Data listing:
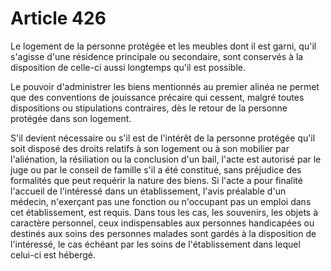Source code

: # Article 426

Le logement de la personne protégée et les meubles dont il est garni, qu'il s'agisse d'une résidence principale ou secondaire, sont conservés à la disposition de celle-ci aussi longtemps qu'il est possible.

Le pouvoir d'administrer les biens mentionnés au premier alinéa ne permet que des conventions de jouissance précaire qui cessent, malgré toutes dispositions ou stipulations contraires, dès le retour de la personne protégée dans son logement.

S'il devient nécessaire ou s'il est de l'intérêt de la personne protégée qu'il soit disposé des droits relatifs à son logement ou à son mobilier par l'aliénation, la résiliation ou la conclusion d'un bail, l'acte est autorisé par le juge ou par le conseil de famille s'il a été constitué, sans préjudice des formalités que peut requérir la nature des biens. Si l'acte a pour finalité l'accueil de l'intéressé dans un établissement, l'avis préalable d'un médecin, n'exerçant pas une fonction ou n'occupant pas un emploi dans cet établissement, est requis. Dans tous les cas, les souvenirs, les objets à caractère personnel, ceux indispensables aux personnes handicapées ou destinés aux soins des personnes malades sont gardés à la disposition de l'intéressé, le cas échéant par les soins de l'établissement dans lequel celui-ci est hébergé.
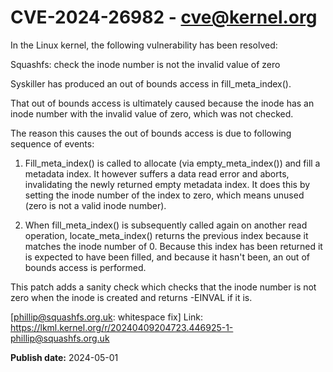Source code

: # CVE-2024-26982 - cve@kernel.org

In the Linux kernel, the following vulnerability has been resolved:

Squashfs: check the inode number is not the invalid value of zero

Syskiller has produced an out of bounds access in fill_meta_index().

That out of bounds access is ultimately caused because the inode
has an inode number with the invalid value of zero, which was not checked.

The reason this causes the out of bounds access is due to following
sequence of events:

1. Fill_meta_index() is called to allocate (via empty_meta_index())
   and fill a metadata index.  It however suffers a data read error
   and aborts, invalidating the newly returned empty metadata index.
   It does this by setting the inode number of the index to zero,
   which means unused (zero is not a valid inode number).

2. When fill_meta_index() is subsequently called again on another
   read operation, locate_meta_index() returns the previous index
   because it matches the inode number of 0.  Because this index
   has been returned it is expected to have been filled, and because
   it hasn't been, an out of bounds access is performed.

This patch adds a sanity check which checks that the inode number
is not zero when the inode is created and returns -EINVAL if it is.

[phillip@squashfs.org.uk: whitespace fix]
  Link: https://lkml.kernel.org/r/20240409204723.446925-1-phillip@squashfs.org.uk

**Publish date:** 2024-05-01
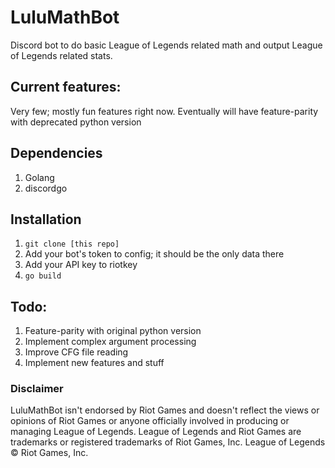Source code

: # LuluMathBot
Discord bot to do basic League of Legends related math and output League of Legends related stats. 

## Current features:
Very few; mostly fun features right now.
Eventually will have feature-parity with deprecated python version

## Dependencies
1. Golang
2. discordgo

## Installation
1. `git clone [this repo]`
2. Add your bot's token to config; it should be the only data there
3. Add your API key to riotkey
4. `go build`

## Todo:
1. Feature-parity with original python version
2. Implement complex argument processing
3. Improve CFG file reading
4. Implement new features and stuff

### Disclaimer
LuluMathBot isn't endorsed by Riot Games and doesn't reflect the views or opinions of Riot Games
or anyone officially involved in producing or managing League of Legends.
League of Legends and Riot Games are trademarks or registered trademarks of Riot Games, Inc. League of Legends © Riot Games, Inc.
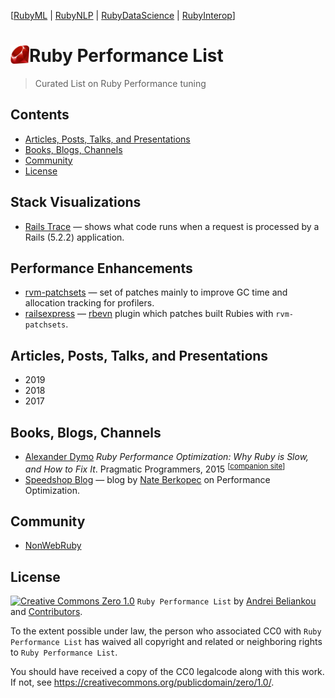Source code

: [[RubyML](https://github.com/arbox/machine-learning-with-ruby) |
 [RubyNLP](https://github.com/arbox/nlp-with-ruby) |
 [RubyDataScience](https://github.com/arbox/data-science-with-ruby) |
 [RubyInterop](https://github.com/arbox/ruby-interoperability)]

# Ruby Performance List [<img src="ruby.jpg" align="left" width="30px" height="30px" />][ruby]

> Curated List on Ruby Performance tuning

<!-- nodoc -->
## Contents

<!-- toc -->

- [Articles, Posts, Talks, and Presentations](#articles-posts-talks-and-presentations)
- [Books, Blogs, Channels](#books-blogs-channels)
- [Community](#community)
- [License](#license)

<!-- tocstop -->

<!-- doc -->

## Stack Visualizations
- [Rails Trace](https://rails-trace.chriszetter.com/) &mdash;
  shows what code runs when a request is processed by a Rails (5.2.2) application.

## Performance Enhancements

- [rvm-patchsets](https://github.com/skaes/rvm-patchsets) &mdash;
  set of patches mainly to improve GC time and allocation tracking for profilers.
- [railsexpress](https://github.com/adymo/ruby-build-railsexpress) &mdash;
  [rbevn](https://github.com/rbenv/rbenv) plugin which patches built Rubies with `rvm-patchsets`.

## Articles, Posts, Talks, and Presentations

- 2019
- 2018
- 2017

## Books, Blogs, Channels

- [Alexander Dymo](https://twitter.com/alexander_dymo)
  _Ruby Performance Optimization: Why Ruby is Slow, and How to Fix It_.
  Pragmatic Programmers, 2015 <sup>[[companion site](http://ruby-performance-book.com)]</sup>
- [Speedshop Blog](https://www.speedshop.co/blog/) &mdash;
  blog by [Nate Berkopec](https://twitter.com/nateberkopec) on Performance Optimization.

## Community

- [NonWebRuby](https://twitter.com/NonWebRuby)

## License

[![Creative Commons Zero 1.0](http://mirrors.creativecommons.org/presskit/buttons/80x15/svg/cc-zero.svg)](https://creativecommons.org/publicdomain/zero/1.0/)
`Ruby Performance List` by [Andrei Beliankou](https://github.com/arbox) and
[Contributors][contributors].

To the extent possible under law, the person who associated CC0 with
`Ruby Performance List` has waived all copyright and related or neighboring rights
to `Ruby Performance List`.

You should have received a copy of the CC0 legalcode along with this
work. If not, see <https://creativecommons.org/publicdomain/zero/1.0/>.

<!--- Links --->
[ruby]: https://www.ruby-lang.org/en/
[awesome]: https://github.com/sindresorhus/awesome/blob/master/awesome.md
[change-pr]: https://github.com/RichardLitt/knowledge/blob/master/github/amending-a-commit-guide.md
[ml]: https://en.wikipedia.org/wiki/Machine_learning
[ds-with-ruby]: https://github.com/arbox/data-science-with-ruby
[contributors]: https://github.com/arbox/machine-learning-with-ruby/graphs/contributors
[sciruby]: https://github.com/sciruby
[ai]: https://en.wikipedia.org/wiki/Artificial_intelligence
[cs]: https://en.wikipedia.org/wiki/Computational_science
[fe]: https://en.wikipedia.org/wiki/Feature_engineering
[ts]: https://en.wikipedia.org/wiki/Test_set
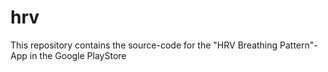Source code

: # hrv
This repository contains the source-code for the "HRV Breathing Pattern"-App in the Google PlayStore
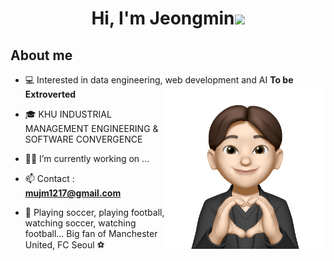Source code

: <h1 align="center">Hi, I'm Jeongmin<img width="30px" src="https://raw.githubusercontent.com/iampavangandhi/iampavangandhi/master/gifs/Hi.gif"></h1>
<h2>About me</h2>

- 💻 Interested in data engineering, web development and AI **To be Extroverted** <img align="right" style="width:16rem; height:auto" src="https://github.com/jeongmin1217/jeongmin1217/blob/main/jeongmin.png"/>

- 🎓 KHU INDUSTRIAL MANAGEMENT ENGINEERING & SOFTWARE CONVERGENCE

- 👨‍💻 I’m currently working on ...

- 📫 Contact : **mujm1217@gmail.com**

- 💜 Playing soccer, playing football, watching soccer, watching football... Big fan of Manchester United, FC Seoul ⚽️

Exercise goal: Leaving the images out, retype all the material above exactly.

Answer to this problem:
Source code

: # Article 426

Le logement de la personne protégée et les meubles dont il est garni, qu'il s'agisse d'une résidence principale ou secondaire, sont conservés à la disposition de celle-ci aussi longtemps qu'il est possible.

Le pouvoir d'administrer les biens mentionnés au premier alinéa ne permet que des conventions de jouissance précaire qui cessent, malgré toutes dispositions ou stipulations contraires, dès le retour de la personne protégée dans son logement.

S'il devient nécessaire ou s'il est de l'intérêt de la personne protégée qu'il soit disposé des droits relatifs à son logement ou à son mobilier par l'aliénation, la résiliation ou la conclusion d'un bail, l'acte est autorisé par le juge ou par le conseil de famille s'il a été constitué, sans préjudice des formalités que peut requérir la nature des biens. Si l'acte a pour finalité l'accueil de l'intéressé dans un établissement, l'avis préalable d'un médecin, n'exerçant pas une fonction ou n'occupant pas un emploi dans cet établissement, est requis. Dans tous les cas, les souvenirs, les objets à caractère personnel, ceux indispensables aux personnes handicapées ou destinés aux soins des personnes malades sont gardés à la disposition de l'intéressé, le cas échéant par les soins de l'établissement dans lequel celui-ci est hébergé.
Source code

: # CVE-2024-26982 - cve@kernel.org

In the Linux kernel, the following vulnerability has been resolved:

Squashfs: check the inode number is not the invalid value of zero

Syskiller has produced an out of bounds access in fill_meta_index().

That out of bounds access is ultimately caused because the inode
has an inode number with the invalid value of zero, which was not checked.

The reason this causes the out of bounds access is due to following
sequence of events:

1. Fill_meta_index() is called to allocate (via empty_meta_index())
   and fill a metadata index.  It however suffers a data read error
   and aborts, invalidating the newly returned empty metadata index.
   It does this by setting the inode number of the index to zero,
   which means unused (zero is not a valid inode number).

2. When fill_meta_index() is subsequently called again on another
   read operation, locate_meta_index() returns the previous index
   because it matches the inode number of 0.  Because this index
   has been returned it is expected to have been filled, and because
   it hasn't been, an out of bounds access is performed.

This patch adds a sanity check which checks that the inode number
is not zero when the inode is created and returns -EINVAL if it is.

[phillip@squashfs.org.uk: whitespace fix]
  Link: https://lkml.kernel.org/r/20240409204723.446925-1-phillip@squashfs.org.uk

**Publish date:** 2024-05-01
Source code

: # LuluMathBot
Discord bot to do basic League of Legends related math and output League of Legends related stats. 

## Current features:
Very few; mostly fun features right now.
Eventually will have feature-parity with deprecated python version

## Dependencies
1. Golang
2. discordgo

## Installation
1. `git clone [this repo]`
2. Add your bot's token to config; it should be the only data there
3. Add your API key to riotkey
4. `go build`

## Todo:
1. Feature-parity with original python version
2. Implement complex argument processing
3. Improve CFG file reading
4. Implement new features and stuff

### Disclaimer
LuluMathBot isn't endorsed by Riot Games and doesn't reflect the views or opinions of Riot Games
or anyone officially involved in producing or managing League of Legends.
League of Legends and Riot Games are trademarks or registered trademarks of Riot Games, Inc. League of Legends © Riot Games, Inc.
Source code

: [[RubyML](https://github.com/arbox/machine-learning-with-ruby) |
 [RubyNLP](https://github.com/arbox/nlp-with-ruby) |
 [RubyDataScience](https://github.com/arbox/data-science-with-ruby) |
 [RubyInterop](https://github.com/arbox/ruby-interoperability)]

# Ruby Performance List [<img src="ruby.jpg" align="left" width="30px" height="30px" />][ruby]

> Curated List on Ruby Performance tuning

<!-- nodoc -->
## Contents

<!-- toc -->

- [Articles, Posts, Talks, and Presentations](#articles-posts-talks-and-presentations)
- [Books, Blogs, Channels](#books-blogs-channels)
- [Community](#community)
- [License](#license)

<!-- tocstop -->

<!-- doc -->

## Stack Visualizations
- [Rails Trace](https://rails-trace.chriszetter.com/) &mdash;
  shows what code runs when a request is processed by a Rails (5.2.2) application.

## Performance Enhancements

- [rvm-patchsets](https://github.com/skaes/rvm-patchsets) &mdash;
  set of patches mainly to improve GC time and allocation tracking for profilers.
- [railsexpress](https://github.com/adymo/ruby-build-railsexpress) &mdash;
  [rbevn](https://github.com/rbenv/rbenv) plugin which patches built Rubies with `rvm-patchsets`.

## Articles, Posts, Talks, and Presentations

- 2019
- 2018
- 2017

## Books, Blogs, Channels

- [Alexander Dymo](https://twitter.com/alexander_dymo)
  _Ruby Performance Optimization: Why Ruby is Slow, and How to Fix It_.
  Pragmatic Programmers, 2015 <sup>[[companion site](http://ruby-performance-book.com)]</sup>
- [Speedshop Blog](https://www.speedshop.co/blog/) &mdash;
  blog by [Nate Berkopec](https://twitter.com/nateberkopec) on Performance Optimization.

## Community

- [NonWebRuby](https://twitter.com/NonWebRuby)

## License

[![Creative Commons Zero 1.0](http://mirrors.creativecommons.org/presskit/buttons/80x15/svg/cc-zero.svg)](https://creativecommons.org/publicdomain/zero/1.0/)
`Ruby Performance List` by [Andrei Beliankou](https://github.com/arbox) and
[Contributors][contributors].

To the extent possible under law, the person who associated CC0 with
`Ruby Performance List` has waived all copyright and related or neighboring rights
to `Ruby Performance List`.

You should have received a copy of the CC0 legalcode along with this
work. If not, see <https://creativecommons.org/publicdomain/zero/1.0/>.

<!--- Links --->
[ruby]: https://www.ruby-lang.org/en/
[awesome]: https://github.com/sindresorhus/awesome/blob/master/awesome.md
[change-pr]: https://github.com/RichardLitt/knowledge/blob/master/github/amending-a-commit-guide.md
[ml]: https://en.wikipedia.org/wiki/Machine_learning
[ds-with-ruby]: https://github.com/arbox/data-science-with-ruby
[contributors]: https://github.com/arbox/machine-learning-with-ruby/graphs/contributors
[sciruby]: https://github.com/sciruby
[ai]: https://en.wikipedia.org/wiki/Artificial_intelligence
[cs]: https://en.wikipedia.org/wiki/Computational_science
[fe]: https://en.wikipedia.org/wiki/Feature_engineering
[ts]: https://en.wikipedia.org/wiki/Test_set
Source code

: # hrv
This repository contains the source-code for the "HRV Breathing Pattern"-App in the Google PlayStore
Source code

: <h1 align="center">Hi, I'm Jeongmin<img width="30px" src="https://raw.githubusercontent.com/iampavangandhi/iampavangandhi/master/gifs/Hi.gif"></h1>
<h2>About me</h2>

- 💻 Interested in data engineering, web development and AI **To be Extroverted** <img align="right" style="width:16rem; height:auto" src="https://github.com/jeongmin1217/jeongmin1217/blob/main/jeongmin.png"/>

- 🎓 KHU INDUSTRIAL MANAGEMENT ENGINEERING & SOFTWARE CONVERGENCE

- 👨‍💻 I’m currently working on ...

- 📫 Contact : **mujm1217@gmail.com**

- 💜 Playing soccer, playing football, watching soccer, watching football... Big fan of Manchester United, FC Seoul ⚽️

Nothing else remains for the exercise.